Data items
==================================================

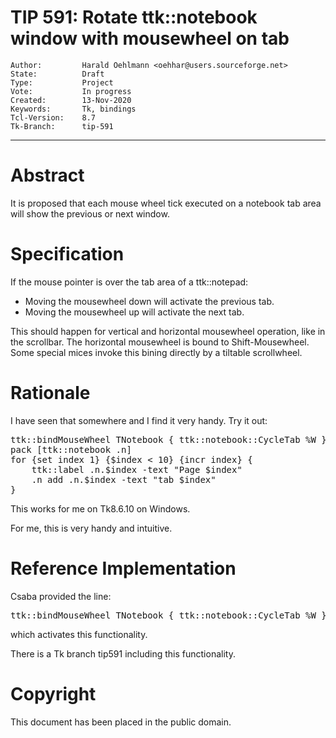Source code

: # TIP 591: Rotate ttk::notebook window with mousewheel on tab
	Author:         Harald Oehlmann <oehhar@users.sourceforge.net>
	State:          Draft
	Type:           Project
	Vote:           In progress
	Created:        13-Nov-2020
	Keywords:       Tk, bindings
	Tcl-Version:    8.7
	Tk-Branch:      tip-591
-----

# Abstract

It is proposed that each mouse wheel tick executed on a notebook tab area will show the previous or next window.

# Specification

If the mouse pointer is over the tab area of a ttk::notepad:

   *   Moving the mousewheel down will activate the previous tab.
   *   Moving the mousewheel up will activate the next tab.

This should happen for vertical and horizontal mousewheel operation, like in the scrollbar.
The horizontal mousewheel is bound to Shift-Mousewheel.
Some special mices invoke this bining directly by a tiltable scrollwheel.

# Rationale

I have seen that somewhere and I find it very handy. Try it out:

<pre>
ttk::bindMouseWheel TNotebook { ttk::notebook::CycleTab %W }
pack [ttk::notebook .n]
for {set index 1} {$index < 10} {incr index} {
    ttk::label .n.$index -text "Page $index"
    .n add .n.$index -text "tab $index"
}
</pre>

This works for me on Tk8.6.10 on Windows.

For me, this is very handy and intuitive.

# Reference Implementation

Csaba provided the line:

<pre>
ttk::bindMouseWheel TNotebook { ttk::notebook::CycleTab %W }
</pre>

which activates this functionality.

There is a Tk branch tip591 including this functionality.

# Copyright

This document has been placed in the public domain.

==================================================

• _YOUR ASSIGNMENT_
Write out, from the lines above, only those from the line with "The horizontal mousewheel" to the line with "For me, this is very handy and intuitive.", exactly as given, including the first and the last.

• _PROBLEM SOLUTION_
The horizontal mousewheel is bound to Shift-Mousewheel.
Some special mices invoke this bining directly by a tiltable scrollwheel.

# Rationale

I have seen that somewhere and I find it very handy. Try it out:

<pre>
ttk::bindMouseWheel TNotebook { ttk::notebook::CycleTab %W }
pack [ttk::notebook .n]
for {set index 1} {$index < 10} {incr index} {
    ttk::label .n.$index -text "Page $index"
    .n add .n.$index -text "tab $index"
}
</pre>

This works for me on Tk8.6.10 on Windows.

For me, this is very handy and intuitive.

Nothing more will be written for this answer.